Thus, sleeve assembly 100 comprises a means for selectively alternating diverter apparatus
15 between an open position wherein fluid may be communicated between central opening
94 and annulus 48 through flow ports 92, and a closed position wherein closing sleeve
100 covers ports 92 so that flow therethrough is blocked.
[0038] When liner 30 reaches the desired depth in wellbore 20, diverter apparatus 15 may
be locked in closed position 60 so that flow through ports 92 is blocked, and accidental,
or inadvertent reopening is prevented. Liner 30 can then be cemented in the wellbore
in typical fashion. To lock diverter apparatus 15 in closed position 60, downward
movement of pipe string 10 is stopped and upward pull is applied so that spherical
balls 182 move to position 182A along lower edge 194 of landing portion 192 of J-slots
88. Drill string 25 is then rotated until balls 182 engage locking shoulder 198 at
position 182C. At position 182C, balls 182 are trapped between upper and lower edges
194 and 196 of landing portion 192 so that closing sleeve 100 will move vertically
in casing 40 along with tubular housing 70, and diverter apparatus 15 stays in closed
position 60. Thus, the J-slot, spherical ball arrangement provides a locking means
for locking diverter 15 in its closed position 60.
[0039] If it is desired to unlock the tool while the tool is still in the wellbore, the
diverter housing must be manipulated and rotated, in this embodiment, to the right
so spherical balls 182 will pass over locking shoulder 198 into angular transition
sleeve 200. Continued rotation will cause balls 182 to follow slot 200 until they
are aligned with vertical slots 190 and thus can be moved from position 182A to 182B.
Once diverter 15 is locked in closed position 60, it can not be unlocked accidentally,
and typically there will be no need to unlock diverter apparatus 15 until it has been
removed from the wellbore.

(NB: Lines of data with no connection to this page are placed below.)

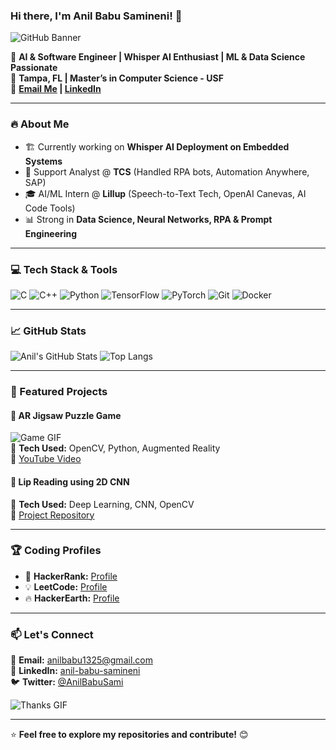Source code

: ### Hi there, I'm Anil Babu Samineni! 👋

![GitHub Banner](https://media.giphy.com/media/26AHONQ79FdWZhAI0/giphy.gif)

🚀 **AI & Software Engineer | Whisper AI Enthusiast | ML & Data Science Passionate**  
📍 **Tampa, FL | Master’s in Computer Science - USF**  
📩 **[Email Me](mailto:anilbabu1325@gmail.com) | [LinkedIn](https://www.linkedin.com/in/anil-babu-samineni-626a9a178/)**  

---

### 🔥 About Me
- 🏗 Currently working on **Whisper AI Deployment on Embedded Systems**
- 🤖 Support Analyst @ **TCS** (Handled RPA bots, Automation Anywhere, SAP)
- 🎓 AI/ML Intern @ **Lillup** (Speech-to-Text Tech, OpenAI Canevas, AI Code Tools)
- 📊 Strong in **Data Science, Neural Networks, RPA & Prompt Engineering**

---

### 💻 Tech Stack & Tools

![C](https://img.shields.io/badge/-C-00599C?style=flat-square&logo=c&logoColor=white) 
![C++](https://img.shields.io/badge/-C++-00599C?style=flat-square&logo=c%2B%2B&logoColor=white) 
![Python](https://img.shields.io/badge/-Python-3776AB?style=flat-square&logo=python&logoColor=white)
![TensorFlow](https://img.shields.io/badge/-TensorFlow-FF6F00?style=flat-square&logo=tensorflow&logoColor=white)
![PyTorch](https://img.shields.io/badge/-PyTorch-EE4C2C?style=flat-square&logo=pytorch&logoColor=white)
![Git](https://img.shields.io/badge/-Git-F05032?style=flat-square&logo=git&logoColor=white)
![Docker](https://img.shields.io/badge/-Docker-2496ED?style=flat-square&logo=docker&logoColor=white)

---

### 📈 GitHub Stats

![Anil's GitHub Stats](https://github-readme-stats.vercel.app/api?username=AnilSami&show_icons=true&theme=radical)
![Top Langs](https://github-readme-stats.vercel.app/api/top-langs/?username=AnilSami&layout=compact&theme=radical)

---

### 🚀 Featured Projects

#### 🧩 AR Jigsaw Puzzle Game
![Game GIF](https://media.giphy.com/media/3o7TKU8RvQuomFfUUU/giphy.gif)  
📌 **Tech Used:** OpenCV, Python, Augmented Reality  
🎥 [YouTube Video](https://www.youtube.com/watch?v=dQw4w9WgXcQ)

#### 🧠 Lip Reading using 2D CNN
📌 **Tech Used:** Deep Learning, CNN, OpenCV  
🔗 [Project Repository](https://github.com/AnilSami/Lip-Reading-2D-CNN)

---

### 🏆 Coding Profiles

- 🏅 **HackerRank:** [Profile](https://www.hackerrank.com/AnilSami)
- 💡 **LeetCode:** [Profile](https://leetcode.com/AnilSami/)
- 🔥 **HackerEarth:** [Profile](https://www.hackerearth.com/@AnilSami)

---

### 📫 Let's Connect

📧 **Email:** [anilbabu1325@gmail.com](mailto:anilbabu1325@gmail.com)  
💼 **LinkedIn:** [anil-babu-samineni](https://www.linkedin.com/in/anil-babu-samineni-626a9a178/)  
🐦 **Twitter:** [@AnilBabuSami](https://twitter.com/AnilBabuSami)

![Thanks GIF](https://media.giphy.com/media/xT0GqzP5JBPx93lQ6M/giphy.gif)

---

⭐ **Feel free to explore my repositories and contribute!** 😊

However, if necessary, diverter apparatus 15 can be unlocked
as described.
[0040] The locking means may also comprise a locking sleeve releasably disposed in central
opening 94. The locking sleeve would be attached in the tubular housing 70 above ports
92, and would have a seat for accepting a ball or dart. When it is desired to lock
the diverter apparatus in its closed position, a ball or dart can be dropped and pressure
increased to move the sleeve downward so that it covers ports 92. The tubular housing
will have a shoulder or other means for stopping the downward movement of the sleeve.
The ball seat within the sleeve must be detachable, or yieldable, so that the ball
can be urged therethrough and cement can be flowed therethrough.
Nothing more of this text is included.